16 responses to “A Pilgrimage to Art Quilt Mecca

  1. Judy

    I was interested in the negative comment overhead at a show regarding traditional quilts. Those quilters do some amazing work. I am always grateful to them, because I believe we can learn from their techniques, and composition– and I know myself well enough now to realize I could never/would never attempt some of the things they do. I am always delighted to see someone else do it!

  2. This was such a wonderful post – thank you for searching out and sharing these photos and some of your impressions. Your notes were really serendipitous of some things I’ve been going through personally – it’s great to read about how the works have changed over the years and how some of these artists started out. 🙂

  3. Wonderful ! Thank you for sharing. I like your thoughts on commercial prints and dyed fabric. I always enjoy your blog!

  4. jennyklyon

    Oh lucky you! What a great post and thank you for sharing. Great perspective-I hope to go to QN sometime! We had 2 parts of the current show in San Jose and I was able to see it-what a treat!

  5. This is so interesting! I’d love to see the show, even though I am totally confused about distinctions being made between traditional, modern and art quilts. Melanie gave me her take on the subject–would you like to give it a go, too? And why don’t they let you take photos?! 😦

    • I think the no photo rule has to do with copyright, and the existence of a show catalog that QN would like you to buy. I ran into the no photo rule at Quilt Canada as well. However, that organization posted photos online once the show closed. My problem with the no photo rule is that I’m mostly interested in details that no catalog shows.

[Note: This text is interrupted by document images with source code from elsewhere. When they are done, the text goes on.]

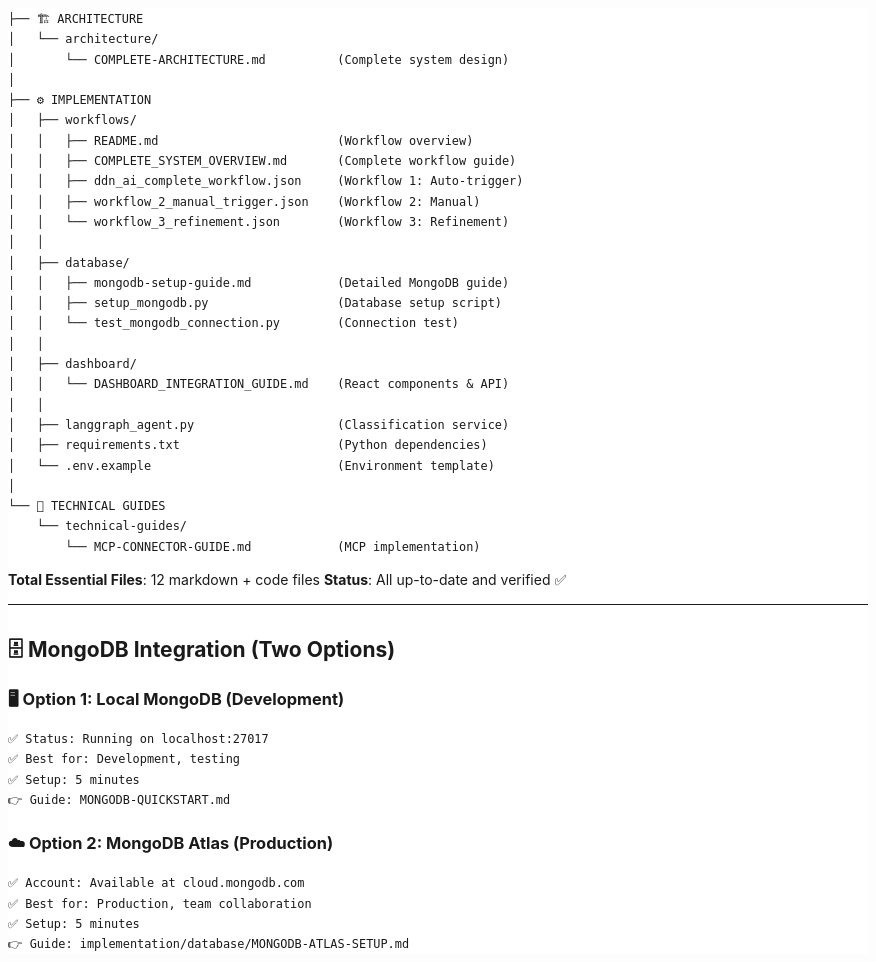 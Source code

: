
 ```
├── 🏗️ ARCHITECTURE
│   └── architecture/
│       └── COMPLETE-ARCHITECTURE.md          (Complete system design)
│
├── ⚙️ IMPLEMENTATION
│   ├── workflows/
│   │   ├── README.md                         (Workflow overview)
│   │   ├── COMPLETE_SYSTEM_OVERVIEW.md       (Complete workflow guide)
│   │   ├── ddn_ai_complete_workflow.json     (Workflow 1: Auto-trigger)
│   │   ├── workflow_2_manual_trigger.json    (Workflow 2: Manual)
│   │   └── workflow_3_refinement.json        (Workflow 3: Refinement)
│   │
│   ├── database/
│   │   ├── mongodb-setup-guide.md            (Detailed MongoDB guide)
│   │   ├── setup_mongodb.py                  (Database setup script)
│   │   └── test_mongodb_connection.py        (Connection test)
│   │
│   ├── dashboard/
│   │   └── DASHBOARD_INTEGRATION_GUIDE.md    (React components & API)
│   │
│   ├── langgraph_agent.py                    (Classification service)
│   ├── requirements.txt                      (Python dependencies)
│   └── .env.example                          (Environment template)
│
└── 🔌 TECHNICAL GUIDES
    └── technical-guides/
        └── MCP-CONNECTOR-GUIDE.md            (MCP implementation)
```

**Total Essential Files**: 12 markdown + code files
**Status**: All up-to-date and verified ✅

---

## 🗄️ MongoDB Integration (Two Options)

### **🖥️ Option 1: Local MongoDB** (Development)
```
✅ Status: Running on localhost:27017
✅ Best for: Development, testing
✅ Setup: 5 minutes
👉 Guide: MONGODB-QUICKSTART.md
```

### **☁️ Option 2: MongoDB Atlas** (Production)
```
✅ Account: Available at cloud.mongodb.com
✅ Best for: Production, team collaboration
✅ Setup: 5 minutes
👉 Guide: implementation/database/MONGODB-ATLAS-SETUP.md
```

      Yikes, as to the distinctions among different types of quilts – it’s partly self-defined. Both traditional and modern quilts can be functional – for beds, tables, etc. They typically are made of cotton fabric (though traditional and modern quilts often use very different colors and prints), have three layers, and usually are held together by quilting. Art quilts are meant to be equivalent to other forms of art that hang on walls – not for use. They can use lots of materials beyond cotton fabric, may not have three layers, and may not even be quilted. Beyond that, there’s lots of cross over, in my mind. Just look at the winners at big national shows to see traditional quilts that certainly wouldn’t be used on a bed, not with those beads and frou-frous.

      • You know, I just read, in someone else’s blog, that she overheard women at a quilt show saying, “oh, let’s not waste time on the traditional quilts. Nothing new there.” That makes me crazy! Even a little snarky! Why do people get so judgmental and cop such superiority attitudes? To me, quilting is about community and personal vision and choice–live and let live, people!

      • I can’t speak to the overheard comment, and certainly haven’t seen the show in question, but I just watched an episode of the Fons and Porter TV show, which usually features traditional quilts, and saw some wonderful block settings. I might not make such tidy and symmetrical quilts, but I wouldn’t automatically dismiss traditional quilts as old hat. I do wonder about a show that segregates the quilts exhibited by type, though I realize the organizers may have grouped them by judging categories.

  6. Thanks for sharing these lovely quilts with us. I had not heard about the Athens show. Last spring,, Ihad the privilege of visiting the studio of Caryl Bryer Fallert-Gentry in Paducah. You are correct that the quilting on her art quilts is “exquisite.” I was so fortunate to meet her before she moved out to Washington state. I enjoy reading your blog!

  7. What a treat this must have been. I immediately recognized the Porcella pieces from the top photo. The pieces you’ve shared have held up well, though the artists’ selection bias likely contributed to that. Looks like a show worth traveling for. I’ll spend time in the linked photos later.

    • I hope you have time to go through the show photos in the link. Most of the early work does hold up well, even though some artists’ styles have changed enormously. A few of the early pieces look like the work of mere mortals.